┌────────

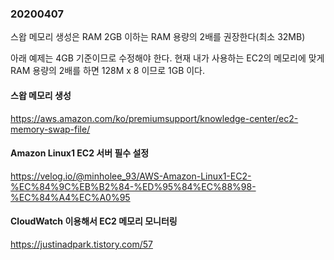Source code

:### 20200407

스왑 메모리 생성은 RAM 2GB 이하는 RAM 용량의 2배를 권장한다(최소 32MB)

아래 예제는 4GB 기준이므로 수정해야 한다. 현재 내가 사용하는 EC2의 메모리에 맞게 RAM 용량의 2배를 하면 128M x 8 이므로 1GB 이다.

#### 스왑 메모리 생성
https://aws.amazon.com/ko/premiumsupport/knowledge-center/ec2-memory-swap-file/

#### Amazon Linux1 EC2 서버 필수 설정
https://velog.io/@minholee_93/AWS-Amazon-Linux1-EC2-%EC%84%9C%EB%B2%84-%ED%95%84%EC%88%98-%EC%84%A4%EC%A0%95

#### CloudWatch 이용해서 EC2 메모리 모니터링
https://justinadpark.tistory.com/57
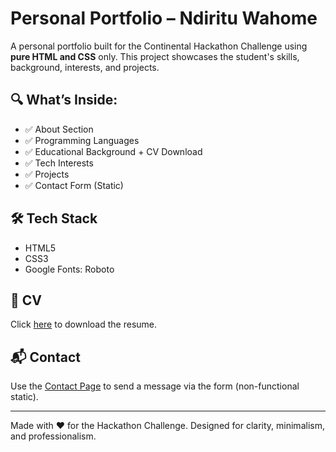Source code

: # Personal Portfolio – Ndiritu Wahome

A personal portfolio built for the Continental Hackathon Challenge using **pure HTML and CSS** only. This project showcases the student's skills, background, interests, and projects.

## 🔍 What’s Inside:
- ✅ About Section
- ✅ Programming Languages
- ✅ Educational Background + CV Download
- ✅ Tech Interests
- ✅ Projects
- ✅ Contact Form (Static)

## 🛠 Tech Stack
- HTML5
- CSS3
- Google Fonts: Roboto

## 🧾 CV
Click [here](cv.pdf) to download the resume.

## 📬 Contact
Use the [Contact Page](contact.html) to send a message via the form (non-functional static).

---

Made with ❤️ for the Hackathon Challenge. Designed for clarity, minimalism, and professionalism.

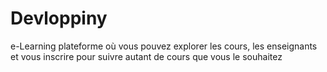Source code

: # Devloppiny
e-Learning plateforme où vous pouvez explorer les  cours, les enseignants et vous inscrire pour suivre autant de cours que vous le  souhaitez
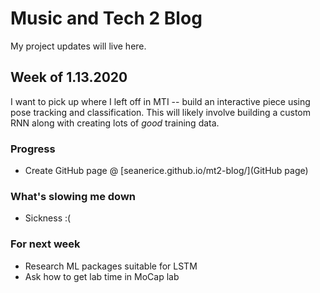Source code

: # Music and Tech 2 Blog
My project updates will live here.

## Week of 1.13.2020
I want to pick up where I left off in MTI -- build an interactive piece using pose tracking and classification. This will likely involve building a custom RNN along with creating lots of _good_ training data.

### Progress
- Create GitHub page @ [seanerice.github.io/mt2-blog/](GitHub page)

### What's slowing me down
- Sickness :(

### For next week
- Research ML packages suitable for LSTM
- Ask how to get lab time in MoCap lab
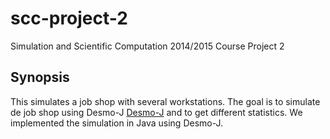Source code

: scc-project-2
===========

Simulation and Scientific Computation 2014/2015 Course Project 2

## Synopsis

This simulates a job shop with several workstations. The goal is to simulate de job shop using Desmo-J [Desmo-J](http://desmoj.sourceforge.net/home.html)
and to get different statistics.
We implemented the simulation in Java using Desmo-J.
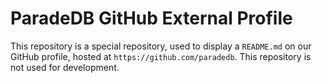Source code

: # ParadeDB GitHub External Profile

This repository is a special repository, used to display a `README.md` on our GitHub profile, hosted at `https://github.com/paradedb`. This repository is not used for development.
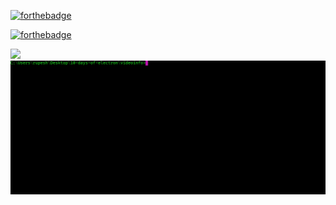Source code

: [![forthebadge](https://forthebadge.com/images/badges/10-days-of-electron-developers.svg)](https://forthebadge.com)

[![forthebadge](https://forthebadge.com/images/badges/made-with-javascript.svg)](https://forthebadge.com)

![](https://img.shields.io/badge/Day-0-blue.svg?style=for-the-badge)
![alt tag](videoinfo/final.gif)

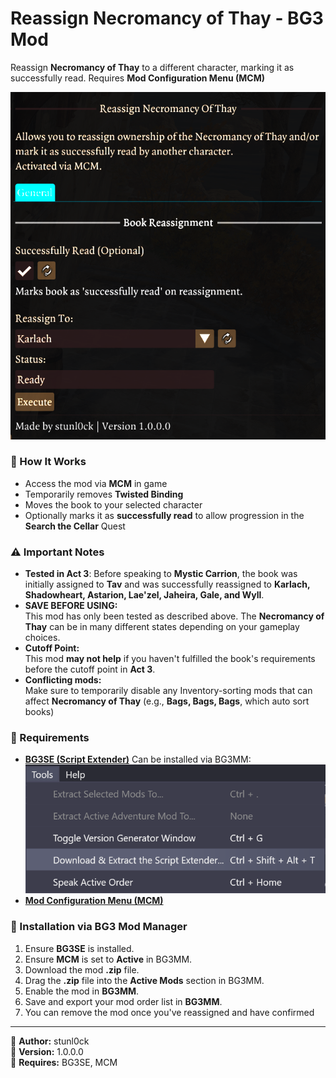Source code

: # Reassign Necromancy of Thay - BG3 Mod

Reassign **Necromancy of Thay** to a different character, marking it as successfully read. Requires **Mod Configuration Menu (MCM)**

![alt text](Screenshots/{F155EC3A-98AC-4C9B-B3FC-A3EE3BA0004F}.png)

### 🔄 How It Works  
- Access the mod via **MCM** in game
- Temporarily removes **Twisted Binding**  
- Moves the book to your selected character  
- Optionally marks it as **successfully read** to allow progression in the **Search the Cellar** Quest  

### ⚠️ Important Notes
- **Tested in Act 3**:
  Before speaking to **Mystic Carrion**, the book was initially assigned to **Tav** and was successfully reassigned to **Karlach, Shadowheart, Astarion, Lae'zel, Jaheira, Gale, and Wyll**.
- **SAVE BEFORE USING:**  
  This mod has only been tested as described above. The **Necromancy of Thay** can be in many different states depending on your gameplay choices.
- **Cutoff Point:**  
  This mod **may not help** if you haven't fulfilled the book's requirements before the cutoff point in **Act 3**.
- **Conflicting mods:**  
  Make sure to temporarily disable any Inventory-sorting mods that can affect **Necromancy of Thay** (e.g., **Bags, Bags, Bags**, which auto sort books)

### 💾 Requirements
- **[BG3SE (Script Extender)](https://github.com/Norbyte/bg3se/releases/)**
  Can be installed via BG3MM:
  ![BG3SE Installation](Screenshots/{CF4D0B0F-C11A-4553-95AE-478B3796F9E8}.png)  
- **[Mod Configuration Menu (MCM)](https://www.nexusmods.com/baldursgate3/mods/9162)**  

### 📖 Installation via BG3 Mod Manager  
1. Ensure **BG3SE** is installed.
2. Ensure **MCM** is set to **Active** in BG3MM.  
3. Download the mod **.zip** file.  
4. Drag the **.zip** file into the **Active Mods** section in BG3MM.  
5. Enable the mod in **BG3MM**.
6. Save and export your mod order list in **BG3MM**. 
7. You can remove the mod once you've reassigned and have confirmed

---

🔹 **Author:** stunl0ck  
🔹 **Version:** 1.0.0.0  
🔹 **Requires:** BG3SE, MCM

└────────

What to do
Scan the listing for the string "will". Copy each line that has it.

Exercise response
My project updates will live here.
I want to pick up where I left off in MTI -- build an interactive piece using pose tracking and classification. This will likely involve building a custom RNN along with creating lots of _good_ training data.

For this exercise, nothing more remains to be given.